== Listed entries ==
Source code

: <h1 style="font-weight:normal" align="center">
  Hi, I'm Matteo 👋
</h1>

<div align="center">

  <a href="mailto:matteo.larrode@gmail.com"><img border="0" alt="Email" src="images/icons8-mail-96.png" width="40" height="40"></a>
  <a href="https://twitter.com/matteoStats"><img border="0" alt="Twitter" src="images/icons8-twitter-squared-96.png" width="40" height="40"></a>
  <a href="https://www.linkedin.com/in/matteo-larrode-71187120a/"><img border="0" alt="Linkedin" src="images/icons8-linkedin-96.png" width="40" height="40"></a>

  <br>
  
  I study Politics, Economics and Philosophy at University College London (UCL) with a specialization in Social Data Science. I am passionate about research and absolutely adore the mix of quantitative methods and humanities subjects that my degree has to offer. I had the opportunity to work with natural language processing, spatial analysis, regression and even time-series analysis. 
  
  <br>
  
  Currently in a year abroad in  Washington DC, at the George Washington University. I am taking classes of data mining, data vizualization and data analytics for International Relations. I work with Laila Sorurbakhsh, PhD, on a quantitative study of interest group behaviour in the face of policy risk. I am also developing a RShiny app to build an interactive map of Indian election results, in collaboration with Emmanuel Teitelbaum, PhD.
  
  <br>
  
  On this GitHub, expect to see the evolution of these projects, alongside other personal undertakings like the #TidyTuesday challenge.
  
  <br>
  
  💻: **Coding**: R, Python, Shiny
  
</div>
===
Type out every record above once more, exactly.

Source code

: <h1 style="font-weight:normal" align="center">
  Hi, I'm Matteo 👋
</h1>

<div align="center">

  <a href="mailto:matteo.larrode@gmail.com"><img border="0" alt="Email" src="images/icons8-mail-96.png" width="40" height="40"></a>
  <a href="https://twitter.com/matteoStats"><img border="0" alt="Twitter" src="images/icons8-twitter-squared-96.png" width="40" height="40"></a>
  <a href="https://www.linkedin.com/in/matteo-larrode-71187120a/"><img border="0" alt="Linkedin" src="images/icons8-linkedin-96.png" width="40" height="40"></a>

  <br>
  
  I study Politics, Economics and Philosophy at University College London (UCL) with a specialization in Social Data Science. I am passionate about research and absolutely adore the mix of quantitative methods and humanities subjects that my degree has to offer. I had the opportunity to work with natural language processing, spatial analysis, regression and even time-series analysis. 
  
  <br>
  
  Currently in a year abroad in  Washington DC, at the George Washington University. I am taking classes of data mining, data vizualization and data analytics for International Relations. I work with Laila Sorurbakhsh, PhD, on a quantitative study of interest group behaviour in the face of policy risk. I am also developing a RShiny app to build an interactive map of Indian election results, in collaboration with Emmanuel Teitelbaum, PhD.
  
  <br>
  
  On this GitHub, expect to see the evolution of these projects, alongside other personal undertakings like the #TidyTuesday challenge.
  
  <br>
  
  💻: **Coding**: R, Python, Shiny
  
</div>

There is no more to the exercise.